__WHAT YOU ARE ASKED TO DO__. Return the data that follows exactly, with each line intact.
═══ DATASET
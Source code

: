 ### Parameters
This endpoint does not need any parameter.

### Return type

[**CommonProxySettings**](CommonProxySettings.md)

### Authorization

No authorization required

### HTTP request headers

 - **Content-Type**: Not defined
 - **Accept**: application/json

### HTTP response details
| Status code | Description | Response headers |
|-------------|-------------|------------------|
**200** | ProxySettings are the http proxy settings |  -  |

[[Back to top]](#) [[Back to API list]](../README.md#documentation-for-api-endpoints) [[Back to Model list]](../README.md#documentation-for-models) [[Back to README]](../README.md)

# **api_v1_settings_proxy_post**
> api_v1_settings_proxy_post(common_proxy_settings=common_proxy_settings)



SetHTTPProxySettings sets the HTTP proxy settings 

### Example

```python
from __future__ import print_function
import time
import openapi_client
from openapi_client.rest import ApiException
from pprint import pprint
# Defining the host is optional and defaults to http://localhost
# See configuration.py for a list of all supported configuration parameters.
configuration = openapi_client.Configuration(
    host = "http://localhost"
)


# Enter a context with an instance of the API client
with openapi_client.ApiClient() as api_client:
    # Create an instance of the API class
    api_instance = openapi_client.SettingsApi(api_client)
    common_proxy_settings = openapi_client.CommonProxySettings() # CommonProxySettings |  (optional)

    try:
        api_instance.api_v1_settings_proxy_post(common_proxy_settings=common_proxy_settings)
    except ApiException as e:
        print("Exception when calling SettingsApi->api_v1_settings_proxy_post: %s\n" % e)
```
══════
__TASK SOLUTION__.
Source code

: ### Parameters
This endpoint does not need any parameter.

### Return type

[**CommonProxySettings**](CommonProxySettings.md)

### Authorization

No authorization required

### HTTP request headers

 - **Content-Type**: Not defined
 - **Accept**: application/json

### HTTP response details
| Status code | Description | Response headers |
|-------------|-------------|------------------|
**200** | ProxySettings are the http proxy settings |  -  |

[[Back to top]](#) [[Back to API list]](../README.md#documentation-for-api-endpoints) [[Back to Model list]](../README.md#documentation-for-models) [[Back to README]](../README.md)

# **api_v1_settings_proxy_post**
> api_v1_settings_proxy_post(common_proxy_settings=common_proxy_settings)



SetHTTPProxySettings sets the HTTP proxy settings 

### Example

```python
from __future__ import print_function
import time
import openapi_client
from openapi_client.rest import ApiException
from pprint import pprint
# Defining the host is optional and defaults to http://localhost
# See configuration.py for a list of all supported configuration parameters.
configuration = openapi_client.Configuration(
    host = "http://localhost"
)


# Enter a context with an instance of the API client
with openapi_client.ApiClient() as api_client:
    # Create an instance of the API class
    api_instance = openapi_client.SettingsApi(api_client)
    common_proxy_settings = openapi_client.CommonProxySettings() # CommonProxySettings |  (optional)

    try:
        api_instance.api_v1_settings_proxy_post(common_proxy_settings=common_proxy_settings)
    except ApiException as e:
        print("Exception when calling SettingsApi->api_v1_settings_proxy_post: %s\n" % e)
```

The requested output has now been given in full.